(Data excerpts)
-- Opening Marker --
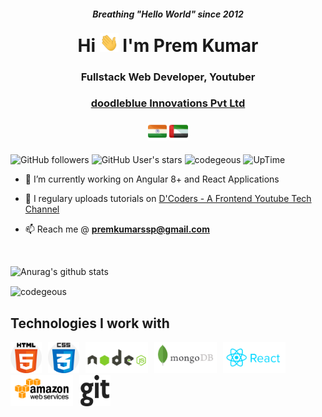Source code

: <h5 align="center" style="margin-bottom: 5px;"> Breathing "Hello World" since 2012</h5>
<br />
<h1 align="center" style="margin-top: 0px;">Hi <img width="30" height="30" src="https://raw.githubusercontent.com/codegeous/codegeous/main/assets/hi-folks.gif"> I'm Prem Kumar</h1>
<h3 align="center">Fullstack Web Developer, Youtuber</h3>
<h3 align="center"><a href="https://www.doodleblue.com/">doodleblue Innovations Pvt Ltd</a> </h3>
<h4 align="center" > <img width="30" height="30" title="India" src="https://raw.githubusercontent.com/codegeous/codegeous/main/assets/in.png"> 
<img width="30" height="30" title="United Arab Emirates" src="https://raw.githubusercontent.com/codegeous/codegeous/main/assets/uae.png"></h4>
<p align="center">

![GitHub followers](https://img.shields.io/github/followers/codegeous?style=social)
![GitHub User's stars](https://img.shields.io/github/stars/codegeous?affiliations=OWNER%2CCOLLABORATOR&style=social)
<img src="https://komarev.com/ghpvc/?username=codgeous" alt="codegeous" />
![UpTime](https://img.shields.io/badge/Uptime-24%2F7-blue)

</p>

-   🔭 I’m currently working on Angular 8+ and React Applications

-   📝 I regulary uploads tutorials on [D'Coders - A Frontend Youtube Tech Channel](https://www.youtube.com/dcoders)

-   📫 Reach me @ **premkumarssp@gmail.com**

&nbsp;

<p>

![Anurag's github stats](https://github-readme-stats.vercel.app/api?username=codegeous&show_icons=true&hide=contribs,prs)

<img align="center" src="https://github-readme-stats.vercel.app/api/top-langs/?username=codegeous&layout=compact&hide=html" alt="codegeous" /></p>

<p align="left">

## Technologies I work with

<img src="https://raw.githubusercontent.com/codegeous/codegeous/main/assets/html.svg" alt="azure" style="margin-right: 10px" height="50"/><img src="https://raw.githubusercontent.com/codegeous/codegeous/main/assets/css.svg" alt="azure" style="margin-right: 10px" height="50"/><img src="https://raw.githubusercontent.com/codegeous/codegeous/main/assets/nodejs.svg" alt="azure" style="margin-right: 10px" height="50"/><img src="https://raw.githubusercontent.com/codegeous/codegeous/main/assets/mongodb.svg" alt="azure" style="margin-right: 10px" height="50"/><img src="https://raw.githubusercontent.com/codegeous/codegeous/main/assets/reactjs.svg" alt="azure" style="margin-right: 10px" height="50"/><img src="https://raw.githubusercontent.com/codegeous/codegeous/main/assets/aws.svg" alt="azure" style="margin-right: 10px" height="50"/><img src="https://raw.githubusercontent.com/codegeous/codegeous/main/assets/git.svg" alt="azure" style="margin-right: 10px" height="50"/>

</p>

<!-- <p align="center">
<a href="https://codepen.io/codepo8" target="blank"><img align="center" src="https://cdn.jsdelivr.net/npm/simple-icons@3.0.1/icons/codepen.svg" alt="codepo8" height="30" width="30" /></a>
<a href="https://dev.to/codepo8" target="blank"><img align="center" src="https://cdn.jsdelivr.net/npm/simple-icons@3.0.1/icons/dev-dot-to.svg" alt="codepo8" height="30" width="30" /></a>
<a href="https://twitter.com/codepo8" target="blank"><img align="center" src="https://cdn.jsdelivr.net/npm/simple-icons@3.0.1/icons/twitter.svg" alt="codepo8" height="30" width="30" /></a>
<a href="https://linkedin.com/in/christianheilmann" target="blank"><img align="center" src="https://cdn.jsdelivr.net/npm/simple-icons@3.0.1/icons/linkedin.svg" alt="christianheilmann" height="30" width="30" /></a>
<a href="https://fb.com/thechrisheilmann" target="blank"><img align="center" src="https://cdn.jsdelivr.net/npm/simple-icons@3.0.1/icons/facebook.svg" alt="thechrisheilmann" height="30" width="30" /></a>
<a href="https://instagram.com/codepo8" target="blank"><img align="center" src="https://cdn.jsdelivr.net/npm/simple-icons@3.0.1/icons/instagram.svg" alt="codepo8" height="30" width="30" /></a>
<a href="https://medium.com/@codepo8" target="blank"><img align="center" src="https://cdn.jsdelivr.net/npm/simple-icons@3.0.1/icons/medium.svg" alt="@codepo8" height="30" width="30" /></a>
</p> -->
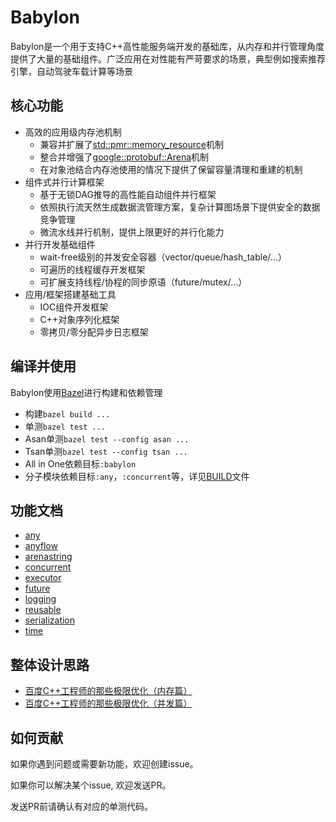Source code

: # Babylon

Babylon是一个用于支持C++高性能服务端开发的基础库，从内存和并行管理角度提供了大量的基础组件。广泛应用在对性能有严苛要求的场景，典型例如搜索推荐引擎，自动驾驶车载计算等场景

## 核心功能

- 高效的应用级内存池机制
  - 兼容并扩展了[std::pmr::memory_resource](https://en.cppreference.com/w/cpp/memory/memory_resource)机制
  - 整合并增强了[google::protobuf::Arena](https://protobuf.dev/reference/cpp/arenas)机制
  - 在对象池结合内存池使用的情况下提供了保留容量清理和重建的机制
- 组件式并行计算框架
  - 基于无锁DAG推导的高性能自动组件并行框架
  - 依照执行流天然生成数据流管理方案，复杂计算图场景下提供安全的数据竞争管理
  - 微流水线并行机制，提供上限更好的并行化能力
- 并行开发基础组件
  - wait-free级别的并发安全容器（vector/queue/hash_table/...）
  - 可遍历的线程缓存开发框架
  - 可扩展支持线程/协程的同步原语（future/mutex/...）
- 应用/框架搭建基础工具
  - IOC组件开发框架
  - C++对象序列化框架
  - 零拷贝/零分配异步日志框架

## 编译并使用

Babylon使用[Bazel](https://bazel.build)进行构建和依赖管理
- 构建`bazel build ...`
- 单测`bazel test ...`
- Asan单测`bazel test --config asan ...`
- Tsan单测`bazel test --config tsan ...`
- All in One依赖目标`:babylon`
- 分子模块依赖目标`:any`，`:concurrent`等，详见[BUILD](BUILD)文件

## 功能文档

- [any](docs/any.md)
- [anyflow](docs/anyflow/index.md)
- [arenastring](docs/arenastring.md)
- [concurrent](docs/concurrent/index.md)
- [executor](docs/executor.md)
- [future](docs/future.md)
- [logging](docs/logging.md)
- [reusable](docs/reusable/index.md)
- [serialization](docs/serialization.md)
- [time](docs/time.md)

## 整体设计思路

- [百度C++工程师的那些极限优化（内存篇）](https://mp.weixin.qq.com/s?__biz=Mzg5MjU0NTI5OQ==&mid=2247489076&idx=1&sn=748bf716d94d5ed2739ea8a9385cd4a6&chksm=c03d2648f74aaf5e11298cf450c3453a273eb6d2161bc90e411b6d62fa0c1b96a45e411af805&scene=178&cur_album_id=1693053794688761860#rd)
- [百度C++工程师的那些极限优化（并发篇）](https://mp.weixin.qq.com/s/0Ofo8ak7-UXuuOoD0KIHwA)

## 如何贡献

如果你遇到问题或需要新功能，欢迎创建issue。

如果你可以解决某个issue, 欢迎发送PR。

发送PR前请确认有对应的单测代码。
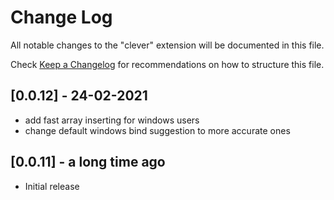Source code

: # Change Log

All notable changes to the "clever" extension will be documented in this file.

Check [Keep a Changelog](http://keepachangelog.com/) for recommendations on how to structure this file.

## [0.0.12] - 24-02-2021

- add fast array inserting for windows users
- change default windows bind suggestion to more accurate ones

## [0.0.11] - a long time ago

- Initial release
-- Closing Marker --
◆ **Required work**
The lines needed run from the first line of the records through the line containing "## Technologies I work with", both included. Restate them word for word, without pictures.

◆ **Written solution**
Source code

: <h5 align="center" style="margin-bottom: 5px;"> Breathing "Hello World" since 2012</h5>
<br />
<h1 align="center" style="margin-top: 0px;">Hi <img width="30" height="30" src="https://raw.githubusercontent.com/codegeous/codegeous/main/assets/hi-folks.gif"> I'm Prem Kumar</h1>
<h3 align="center">Fullstack Web Developer, Youtuber</h3>
<h3 align="center"><a href="https://www.doodleblue.com/">doodleblue Innovations Pvt Ltd</a> </h3>
<h4 align="center" > <img width="30" height="30" title="India" src="https://raw.githubusercontent.com/codegeous/codegeous/main/assets/in.png"> 
<img width="30" height="30" title="United Arab Emirates" src="https://raw.githubusercontent.com/codegeous/codegeous/main/assets/uae.png"></h4>
<p align="center">

![GitHub followers](https://img.shields.io/github/followers/codegeous?style=social)
![GitHub User's stars](https://img.shields.io/github/stars/codegeous?affiliations=OWNER%2CCOLLABORATOR&style=social)
<img src="https://komarev.com/ghpvc/?username=codgeous" alt="codegeous" />
![UpTime](https://img.shields.io/badge/Uptime-24%2F7-blue)

</p>

-   🔭 I’m currently working on Angular 8+ and React Applications

-   📝 I regulary uploads tutorials on [D'Coders - A Frontend Youtube Tech Channel](https://www.youtube.com/dcoders)

-   📫 Reach me @ **premkumarssp@gmail.com**

&nbsp;

<p>

![Anurag's github stats](https://github-readme-stats.vercel.app/api?username=codegeous&show_icons=true&hide=contribs,prs)

<img align="center" src="https://github-readme-stats.vercel.app/api/top-langs/?username=codegeous&layout=compact&hide=html" alt="codegeous" /></p>

<p align="left">

## Technologies I work with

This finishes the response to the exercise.